◆ What needs to be done
Every entry is to be transcribed as it stands. Images stay out.

☆ ☆ ☆ ☆

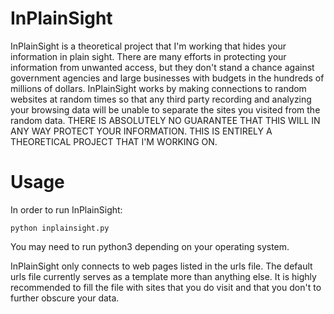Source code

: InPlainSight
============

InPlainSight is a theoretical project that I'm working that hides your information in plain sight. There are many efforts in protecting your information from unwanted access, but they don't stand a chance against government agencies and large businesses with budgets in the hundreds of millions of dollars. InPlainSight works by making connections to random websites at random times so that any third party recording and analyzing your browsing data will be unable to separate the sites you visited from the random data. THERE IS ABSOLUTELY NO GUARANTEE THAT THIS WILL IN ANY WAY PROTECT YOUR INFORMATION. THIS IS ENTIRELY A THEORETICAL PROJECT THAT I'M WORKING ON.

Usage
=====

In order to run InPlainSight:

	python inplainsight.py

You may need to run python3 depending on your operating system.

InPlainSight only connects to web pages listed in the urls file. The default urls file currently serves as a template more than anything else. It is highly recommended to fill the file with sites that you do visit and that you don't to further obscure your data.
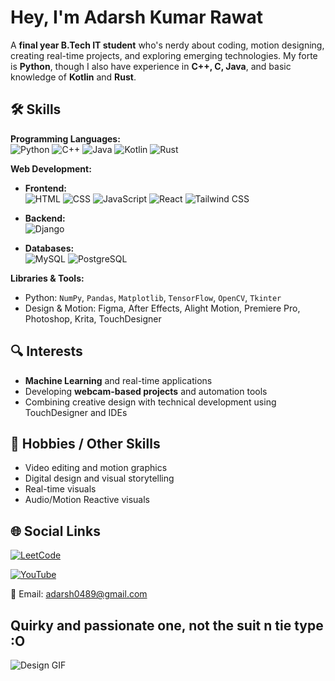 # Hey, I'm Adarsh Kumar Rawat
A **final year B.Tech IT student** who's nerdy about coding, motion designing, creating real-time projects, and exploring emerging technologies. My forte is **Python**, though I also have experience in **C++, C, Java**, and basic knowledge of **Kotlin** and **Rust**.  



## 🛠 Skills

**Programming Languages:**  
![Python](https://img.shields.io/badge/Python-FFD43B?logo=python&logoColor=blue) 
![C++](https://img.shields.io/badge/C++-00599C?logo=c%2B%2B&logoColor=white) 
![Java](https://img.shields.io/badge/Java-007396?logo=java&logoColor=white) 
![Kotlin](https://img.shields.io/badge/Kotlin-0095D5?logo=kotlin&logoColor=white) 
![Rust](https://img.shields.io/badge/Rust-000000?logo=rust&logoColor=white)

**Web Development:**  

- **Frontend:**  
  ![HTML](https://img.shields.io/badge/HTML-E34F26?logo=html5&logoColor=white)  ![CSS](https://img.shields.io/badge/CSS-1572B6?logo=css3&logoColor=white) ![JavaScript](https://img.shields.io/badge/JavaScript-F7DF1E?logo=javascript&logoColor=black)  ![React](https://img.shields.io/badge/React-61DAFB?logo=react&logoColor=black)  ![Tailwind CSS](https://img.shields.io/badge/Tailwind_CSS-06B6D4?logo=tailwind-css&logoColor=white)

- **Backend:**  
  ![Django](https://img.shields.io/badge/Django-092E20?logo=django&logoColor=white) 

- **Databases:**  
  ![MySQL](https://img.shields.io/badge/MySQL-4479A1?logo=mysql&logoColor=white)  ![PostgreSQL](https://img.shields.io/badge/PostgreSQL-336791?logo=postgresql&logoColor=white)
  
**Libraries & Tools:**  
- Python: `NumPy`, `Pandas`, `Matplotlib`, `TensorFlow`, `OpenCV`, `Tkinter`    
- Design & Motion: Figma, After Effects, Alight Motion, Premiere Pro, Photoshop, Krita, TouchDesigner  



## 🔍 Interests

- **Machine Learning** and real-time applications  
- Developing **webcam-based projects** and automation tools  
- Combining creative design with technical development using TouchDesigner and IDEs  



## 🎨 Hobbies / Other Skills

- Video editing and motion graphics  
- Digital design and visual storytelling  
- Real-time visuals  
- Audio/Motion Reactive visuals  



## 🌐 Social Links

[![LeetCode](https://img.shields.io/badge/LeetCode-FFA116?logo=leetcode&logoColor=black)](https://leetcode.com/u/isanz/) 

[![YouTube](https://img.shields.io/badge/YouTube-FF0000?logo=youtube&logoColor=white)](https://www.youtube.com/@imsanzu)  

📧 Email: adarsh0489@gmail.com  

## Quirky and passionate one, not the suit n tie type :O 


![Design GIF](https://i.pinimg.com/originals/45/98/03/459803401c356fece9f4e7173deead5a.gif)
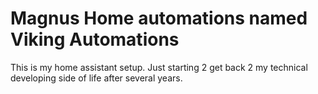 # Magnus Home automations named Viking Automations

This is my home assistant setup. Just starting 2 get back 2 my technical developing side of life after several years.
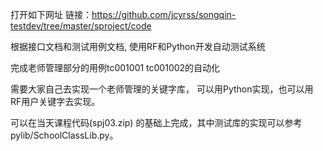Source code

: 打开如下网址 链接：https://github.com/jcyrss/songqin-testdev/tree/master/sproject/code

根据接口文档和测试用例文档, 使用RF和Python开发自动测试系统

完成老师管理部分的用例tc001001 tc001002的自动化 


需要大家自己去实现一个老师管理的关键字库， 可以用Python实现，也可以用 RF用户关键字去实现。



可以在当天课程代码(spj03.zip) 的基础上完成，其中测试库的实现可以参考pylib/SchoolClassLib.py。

☆ ☆ ☆ ☆

◆ Response area
Source code

: InPlainSight
============

InPlainSight is a theoretical project that I'm working that hides your information in plain sight. There are many efforts in protecting your information from unwanted access, but they don't stand a chance against government agencies and large businesses with budgets in the hundreds of millions of dollars. InPlainSight works by making connections to random websites at random times so that any third party recording and analyzing your browsing data will be unable to separate the sites you visited from the random data. THERE IS ABSOLUTELY NO GUARANTEE THAT THIS WILL IN ANY WAY PROTECT YOUR INFORMATION. THIS IS ENTIRELY A THEORETICAL PROJECT THAT I'M WORKING ON.

Usage
=====

In order to run InPlainSight:

	python inplainsight.py

You may need to run python3 depending on your operating system.

InPlainSight only connects to web pages listed in the urls file. The default urls file currently serves as a template more than anything else. It is highly recommended to fill the file with sites that you do visit and that you don't to further obscure your data.
 # Hey, I'm Adarsh Kumar Rawat
A **final year B.Tech IT student** who's nerdy about coding, motion designing, creating real-time projects, and exploring emerging technologies. My forte is **Python**, though I also have experience in **C++, C, Java**, and basic knowledge of **Kotlin** and **Rust**.  



## 🛠 Skills

**Programming Languages:**  
![Python](https://img.shields.io/badge/Python-FFD43B?logo=python&logoColor=blue) 
![C++](https://img.shields.io/badge/C++-00599C?logo=c%2B%2B&logoColor=white) 
![Java](https://img.shields.io/badge/Java-007396?logo=java&logoColor=white) 
![Kotlin](https://img.shields.io/badge/Kotlin-0095D5?logo=kotlin&logoColor=white) 
![Rust](https://img.shields.io/badge/Rust-000000?logo=rust&logoColor=white)

**Web Development:**  

- **Frontend:**  
  ![HTML](https://img.shields.io/badge/HTML-E34F26?logo=html5&logoColor=white)  ![CSS](https://img.shields.io/badge/CSS-1572B6?logo=css3&logoColor=white) ![JavaScript](https://img.shields.io/badge/JavaScript-F7DF1E?logo=javascript&logoColor=black)  ![React](https://img.shields.io/badge/React-61DAFB?logo=react&logoColor=black)  ![Tailwind CSS](https://img.shields.io/badge/Tailwind_CSS-06B6D4?logo=tailwind-css&logoColor=white)

- **Backend:**  
  ![Django](https://img.shields.io/badge/Django-092E20?logo=django&logoColor=white) 

- **Databases:**  
  ![MySQL](https://img.shields.io/badge/MySQL-4479A1?logo=mysql&logoColor=white)  ![PostgreSQL](https://img.shields.io/badge/PostgreSQL-336791?logo=postgresql&logoColor=white)
  
**Libraries & Tools:**  
- Python: `NumPy`, `Pandas`, `Matplotlib`, `TensorFlow`, `OpenCV`, `Tkinter`    
- Design & Motion: Figma, After Effects, Alight Motion, Premiere Pro, Photoshop, Krita, TouchDesigner  



## 🔍 Interests

- **Machine Learning** and real-time applications  
- Developing **webcam-based projects** and automation tools  
- Combining creative design with technical development using TouchDesigner and IDEs  



## 🎨 Hobbies / Other Skills

- Video editing and motion graphics  
- Digital design and visual storytelling  
- Real-time visuals  
- Audio/Motion Reactive visuals  



## 🌐 Social Links

[![LeetCode](https://img.shields.io/badge/LeetCode-FFA116?logo=leetcode&logoColor=black)](https://leetcode.com/u/isanz/) 

[![YouTube](https://img.shields.io/badge/YouTube-FF0000?logo=youtube&logoColor=white)](https://www.youtube.com/@imsanzu)  

📧 Email: adarsh0489@gmail.com  

## Quirky and passionate one, not the suit n tie type :O 


![Design GIF](https://i.pinimg.com/originals/45/98/03/459803401c356fece9f4e7173deead5a.gif)
 # Magnus Home automations named Viking Automations

This is my home assistant setup. Just starting 2 get back 2 my technical developing side of life after several years.
Source code

: 打开如下网址 链接：https://github.com/jcyrss/songqin-testdev/tree/master/sproject/code

根据接口文档和测试用例文档, 使用RF和Python开发自动测试系统

完成老师管理部分的用例tc001001 tc001002的自动化 


需要大家自己去实现一个老师管理的关键字库， 可以用Python实现，也可以用 RF用户关键字去实现。



可以在当天课程代码(spj03.zip) 的基础上完成，其中测试库的实现可以参考pylib/SchoolClassLib.py。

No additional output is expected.